Il faut rattraper ce retard et il faut intégrer l'ensemble de l'Afrique australe, et en particulier le Mozambique, dans notre sphère d'amitié, d'amitié. Je dis en particulier le Mozambique pour une raison, qui ne soit jamais oubliée, qui est l'importance des intérêts de la France dans l'océan Indien, non seulement, La Réunion, Mayotte, mais également nos liens privilégiés avec les pays francophones de l'océan Indien, Seychelles, Ile Maurice, Madagascar, les Comores.
Tout ceci justifiant une présence maritime très importante dans le Sud de l'océan Indien, ce qui fait que la France est un pays, en fait, qui appartient au monde de l'océan Indien. C'est une raison de plus, naturellement, pour privilégier nos relations avec le Mozambique qui est résolument tourné vers cet océan et vers les grandes routes maritimes qui vont vers l'Inde, vers le Pacifique, etc.

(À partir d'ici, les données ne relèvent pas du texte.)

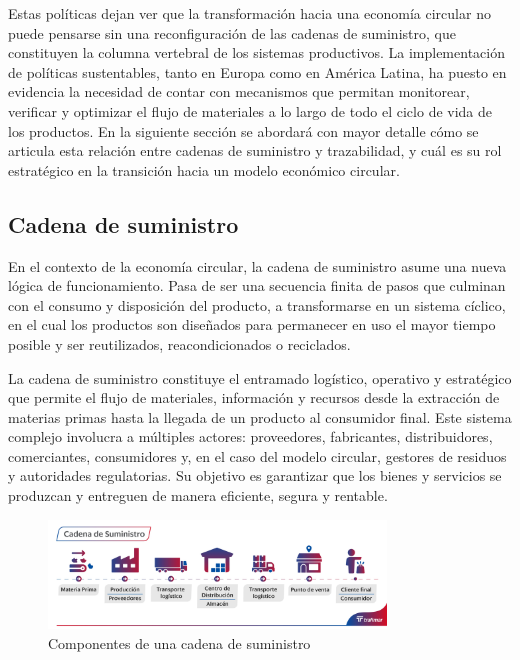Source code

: 
Estas políticas dejan ver que la transformación hacia una economía circular no puede pensarse sin una reconfiguración de las cadenas de suministro, que constituyen la columna vertebral de los sistemas productivos. La implementación de políticas sustentables, tanto en Europa como en América Latina, ha puesto en evidencia la necesidad de contar con mecanismos que permitan monitorear, verificar y optimizar el flujo de materiales a lo largo de todo el ciclo de vida de los productos. En la siguiente sección se abordará con mayor detalle cómo se articula esta relación entre cadenas de suministro y trazabilidad, y cuál es su rol estratégico en la transición hacia un modelo económico circular.

\subsection{Cadena de suministro}
\label{sec:supply-chain}

En el contexto de la economía circular, la cadena de suministro asume una nueva lógica de funcionamiento. Pasa de ser una secuencia finita de pasos que culminan con el consumo y disposición del producto, a transformarse en un sistema cíclico, en el cual los productos son diseñados para permanecer en uso el mayor tiempo posible y ser reutilizados, reacondicionados o reciclados. 

La cadena de suministro constituye el entramado logístico, operativo y estratégico que permite el flujo de materiales, información y recursos desde la extracción de materias primas hasta la llegada de un producto al consumidor final. Este sistema complejo involucra a múltiples actores: proveedores, fabricantes, distribuidores, comerciantes, consumidores y, en el caso del modelo circular, gestores de residuos y autoridades regulatorias. Su objetivo es garantizar que los bienes y servicios se produzcan y entreguen de manera eficiente, segura y rentable. 

\begin{figure}[!tb]
    \centering
    \includegraphics[width=0.8\textwidth]{Figures/supply-chain.png}
    \caption{Componentes de una cadena de suministro}
    \label{fig:supply-chain}
\end{figure}


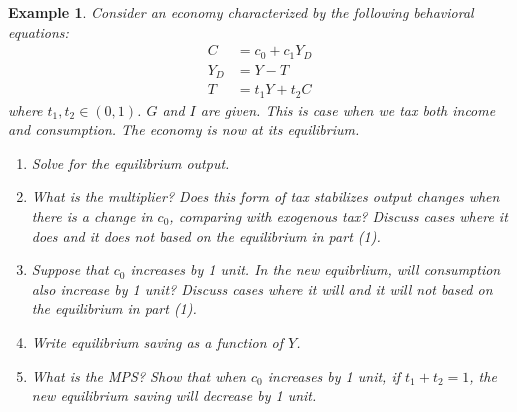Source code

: \documentclass[12pt]{article}
\newtheorem{example}{Example}
\begin{document}
\begin{example}
    Consider an economy characterized by the following behavioral equations:
    \begin{align*}
        C &= c_0 + c_1 Y_D\\
        Y_D &= Y - T\\
        T &= t_1 Y + t_2 C
    \end{align*}
    where $t_1, t_2 \in (0,1)$. $G$ and $I$ are given. This is case when we tax both income and consumption. The economy is now at its equilibrium.
    \begin{enumerate}[label=(\arabic*)]
        \item Solve for the equilibrium output.
        \item What is the multiplier? Does this form of tax stabilizes output changes when there is a change in $c_0$, comparing with exogenous tax? Discuss cases where it does and it does not based on the equilibrium in part (1).
        \item Suppose that $c_0$ increases by 1 unit. In the new equibrlium, will consumption also increase by 1 unit? Discuss cases where it will and it will not based on the equilibrium in part (1).
        \item Write equilibrium saving as a function of $Y$.
        \item What is the MPS? Show that when $c_0$ increases by 1 unit, if $t_1+t_2=1$, the new equilibrium saving will decrease by 1 unit.
    \end{enumerate} 
\end{example}
\end{document}
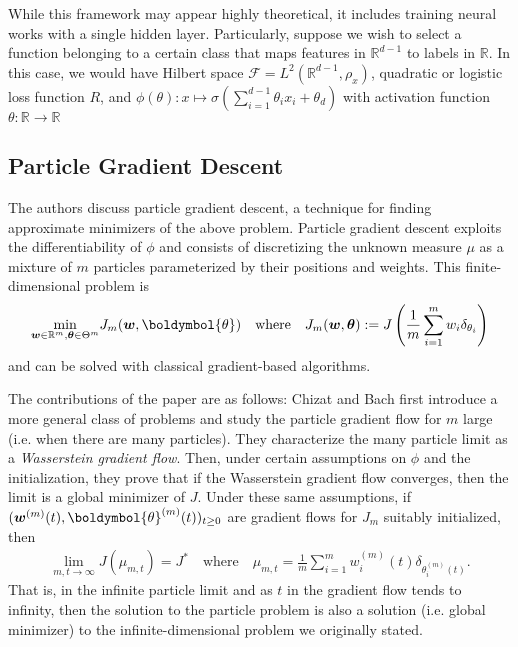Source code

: \documentclass{article}
\begin{document}
While this framework may appear highly theoretical, it includes training neural works with a single hidden layer. Particularly, suppose we wish to select a function belonging to a certain class that maps features in $\mathbb{R}^{d-1}$ to labels in $\mathbb{R}$. In this case, we would have Hilbert space $\mathcal{F} = L^2(\mathbb{R}^{d-1}, \rho_x)$, quadratic or logistic loss function $R$, and $\phi(\theta): x \mapsto \sigma(\sum_{i=1}^{d-1} \theta_i x_i + \theta_d)$ with activation function $\theta: \mathbb{R} \rightarrow \mathbb{R}$

\subsection{Particle Gradient Descent}
The authors discuss particle gradient descent, a technique for finding approximate minimizers of the above problem. Particle gradient descent exploits the differentiability of $\phi$ and consists of discretizing the unknown measure $\mu$ as a mixture of $m$ particles parameterized by their positions and weights. This finite-dimensional problem is
\begin{align*}
    \underset{\boldsymbol{w} \in \mathbb{R}^m, \boldsymbol{\theta} \in \Theta^m}{\min} J_m(\boldsymbol{w}, \boldymbol{\theta}) \quad \text{where} \quad J_m(\boldsymbol{w}, \boldsymbol{\theta}) := J \left( \frac{1}{m} \sum_{i=1}^m w_i \delta_{\theta_i} \right)
\end{align*}
and can be solved with classical gradient-based algorithms.

The contributions of the paper are as follows: Chizat and Bach first introduce a more general class of problems and study the particle gradient flow for $m$ large (i.e. when there are many particles). They characterize the many particle limit as a \textit{Wasserstein gradient flow}. Then, under certain assumptions on $\phi$ and the initialization, they prove that if the Wasserstein gradient flow converges, then the limit is a global minimizer of $J$. Under these same assumptions, if
$(\boldsymbol{w}^{(m)}(t), \boldymbol{\theta}^{(m)}(t))_{t \geq 0}$ are gradient flows for $J_m$ suitably initialized, then 
\begin{align*}
    \lim_{m , t \rightarrow \infty} J(\mu_{m, t}) = J^* \quad \text{where} \quad \mu_{m,t} = \frac{1}{m} \sum_{i=1}^m w_i^{(m)}(t) \delta_{\theta_i^{(m)}(t)}.
\end{align*}
That is, in the infinite particle limit and as $t$ in the gradient flow tends to infinity, then the solution to the particle problem is also a solution (i.e. global minimizer) to the infinite-dimensional problem we originally stated.
\end{document}
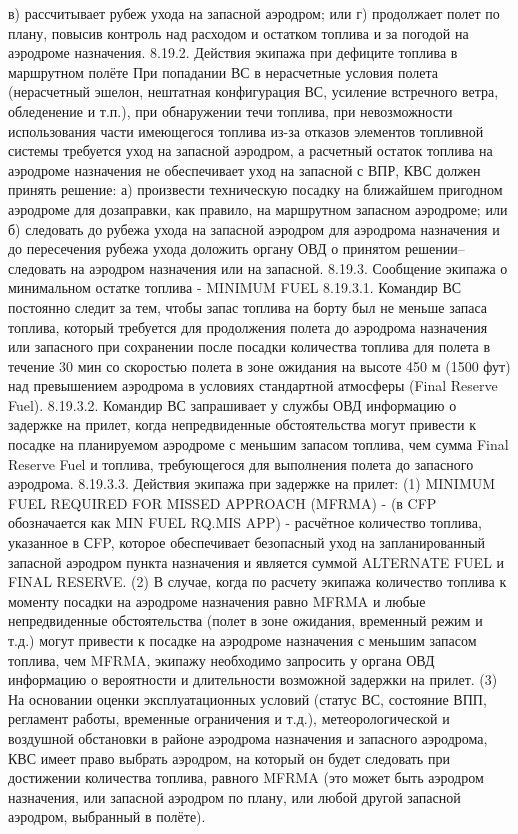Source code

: в)	рассчитывает рубеж ухода на запасной аэродром; или
г)	продолжает полет по плану, повысив контроль над расходом и остатком топлива и за погодой на аэродроме назначения.
8.19.2.	Действия экипажа при дефиците топлива в маршрутном полёте
При попадании ВС в нерасчетные условия полета (нерасчетный эшелон, нештатная конфигурация ВС, усиление встречного ветра, обледенение и т.п.), при обнаружении течи топлива, при невозможности использования части имеющегося топлива из-за отказов элементов топливной системы требуется уход на запасной аэродром, а расчетный остаток топлива на аэродроме назначения не обеспечивает уход на запасной с ВПР, КВС должен принять решение:
а)	произвести техническую посадку на ближайшем пригодном аэродроме для дозаправки, как правило, на маршрутном запасном аэродроме; или
б)	следовать до рубежа ухода на запасной аэродром для аэродрома назначения и до пересечения рубежа ухода доложить органу ОВД о принятом решении–следовать на аэродром назначения или на запасной.
8.19.3.	Сообщение экипажа о минимальном остатке топлива - MINIMUM FUEL
8.19.3.1. Командир ВС постоянно следит за тем, чтобы запас топлива на борту был не меньше запаса топлива, который требуется для продолжения полета до аэродрома назначения или запасного при сохранении после посадки количества топлива для полета в течение 30 мин со скоростью полета в зоне ожидания на высоте 450 м (1500 фут) над превышением аэродрома в условиях стандартной атмосферы (Final Reserve Fuel).
8.19.3.2. Командир ВС запрашивает у службы ОВД информацию о задержке на прилет, когда непредвиденные обстоятельства могут привести к посадке на планируемом аэродроме с меньшим запасом топлива, чем сумма Final Reserve Fuel и топлива, требующегося для выполнения полета до запасного аэродрома.
8.19.3.3. Действия экипажа при задержке на прилет:
(1) MINIMUM FUEL REQUIRED FOR MISSED APPROACH (MFRMA) - (в CFP обозначается как MIN FUEL RQ.MIS APP) - расчётное количество топлива, указанное в СFP, которое обеспечивает безопасный уход на запланированный запасной аэродром пункта назначения и является суммой ALTERNATE FUEL и FINAL RESERVE. 
(2) В случае, когда по расчету экипажа количество топлива к моменту посадки на аэродроме назначения равно MFRMA и любые непредвиденные обстоятельства (полет в зоне ожидания, временный режим и т.д.) могут привести к посадке на аэродроме назначения с меньшим запасом топлива, чем MFRMA, экипажу необходимо запросить у органа ОВД информацию о вероятности и длительности возможной задержки на прилет.
(3) На основании оценки эксплуатационных условий (статус ВС, состояние ВПП, регламент работы, временные ограничения и т.д.), метеорологической и воздушной обстановки в районе аэродрома назначения и запасного аэродрома, КВС имеет право выбрать аэродром, на который он будет следовать при достижении количества топлива, равного MFRMA (это может быть аэродром назначения, или запасной аэродром по плану, или любой другой запасной аэродром, выбранный в полёте).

Donc, voilà bien des raisons pour développer nos relations, mais c'est ce que j'ai voulu donner comme signification à ce voyage, notamment, grâce à la présence des entreprises françaises qui nous ont accompagnés.
Je terminerai en disant, d'abord, un grand merci, celui du coeur, au Président et aux autorités du Mozambique. Un merci justifié par leur accueil et, je le répète, par le geste particulier, par le geste affectueux qu'a tenu à faire le Président en venant à notre petite réunion.
Je voudrais dire aussi mon estime, ma reconnaissance, mon amitié à chacune et à chacun de nos compatriotes, et je le répète, tout nombreux ici seront, je l'espère, les pionniers d'une action qui ira se développant.
Je voudrais dire mes voeux les plus sincères pour ce dont nous avons ensemble discuté et ce que nous avions décidé, pour nous permettre d'avoir, non seulement, une relation amicale et fraternelle renforcée, mais aussi une coopération et un développement mutuels.
Mesdames, Messieurs, mes chers amis, je vous remercie, et le Président Chissano a la gentillesse de vous dire de vous adresser quelques mots dont, je suis sûr, que ce seront ceux du coeur.